Pour moi, cette guerre doit nous amener à revoir complètement nos enjeux programmatiques et les approches tactiques. La “dronisation” du champ de bataille est une réalité qui évolue sans cesse, et mon constat de cette semaine écoulée n’a rien à voir avec ce que j’ai vu il y a un an. Alors que pour l’Eurodrone nous sommes dans des conjectures, participations et échanges qui devraient déboucher sur une livraison à partir de… 2030, les Ukrainiens vont produire 700 000 drones cette année, beaucoup plus les années suivantes!!! Des drones qui vont de plus en plus loin (ayant déjà touché Moscou) et qui portent des charges de plus en plus lourde et ce, de plus en plus vite, sans compter des essaims de drones qui nous rapprochent de l’univers de la science-fiction. Pour survivre, ils s’adaptent et développent des capacités insoupçonnables. Autre symbole, alors qu’elle n’a pour ainsi dire pas de Marine de guerre, l’Ukraine a pris le contrôle d’une bonne partie de la Mer Noire grâce à ses drones marins et a mis en déroute la redoutable Flotte de la Mer Noire basée en Crimée. C’est un enseignement dont aussi notre pays devra tirer les conséquences, d’autant plus que nous avons le premier domaine maritime au monde. Tous ces éléments de retour d’expérience, je ne manquerai pas d’en faire part à mes collègues de la Commission des Affaires étrangères et de la Défense et des Forces armées du Sénat, pour qu’ensemble nous puissions en tirer les conséquences comme avec mes collègues et amis, Marko et Nikko nous le ferons au sein de l’assemblée parlementaire de l’OTAN pour des actions futures.
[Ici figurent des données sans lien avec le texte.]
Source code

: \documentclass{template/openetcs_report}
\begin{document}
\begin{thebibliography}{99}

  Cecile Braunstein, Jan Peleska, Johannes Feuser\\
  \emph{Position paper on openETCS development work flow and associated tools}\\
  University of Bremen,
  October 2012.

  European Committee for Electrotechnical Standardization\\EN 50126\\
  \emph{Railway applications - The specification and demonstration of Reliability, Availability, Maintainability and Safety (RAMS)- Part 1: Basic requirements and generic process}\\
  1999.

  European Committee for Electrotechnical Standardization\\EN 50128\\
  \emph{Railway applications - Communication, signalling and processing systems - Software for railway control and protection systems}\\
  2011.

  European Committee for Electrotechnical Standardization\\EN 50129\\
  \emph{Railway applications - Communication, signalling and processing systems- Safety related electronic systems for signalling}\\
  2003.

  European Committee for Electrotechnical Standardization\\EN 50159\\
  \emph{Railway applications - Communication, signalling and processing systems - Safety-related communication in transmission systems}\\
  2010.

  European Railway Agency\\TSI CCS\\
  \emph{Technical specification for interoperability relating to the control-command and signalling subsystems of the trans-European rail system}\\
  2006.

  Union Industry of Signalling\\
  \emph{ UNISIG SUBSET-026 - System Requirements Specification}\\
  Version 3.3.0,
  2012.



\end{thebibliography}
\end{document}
Il eut été bon de sortir du trop peu, du trop lentement, du trop tard que l’on a vu pour les chars puis pour les avions de combat du système de frappe dans la profondeur, pour soutenir maintenant nos alliés Ukrainien plus pleinement et plus activement. Il faut, comme le demande légitimement le président Zelinsky, lever les restrictions d’usage de certaines armes qui les pénalise fortement. Il est utile de rappeler que les Ukrainiens ont toujours respecter les limites fixées par leurs alliés et les conventions internationales pour l’usage des armes contrairement à leurs adversaires.
Même dans ces temps difficiles les Ukrainiens n’ont pas perdu le sens de l’humour. C’est ainsi que, voyant une affiche dans Kharkiv visiblement d’appel à la mobilisation pour rejoindre l’armée, on m’a expliqué que la traduction du slogan voulait dire “venez pique-niquer avec nous”. Espérons simplement que le “pique-nique” dure le moins longtemps possible et devienne plus bucolique.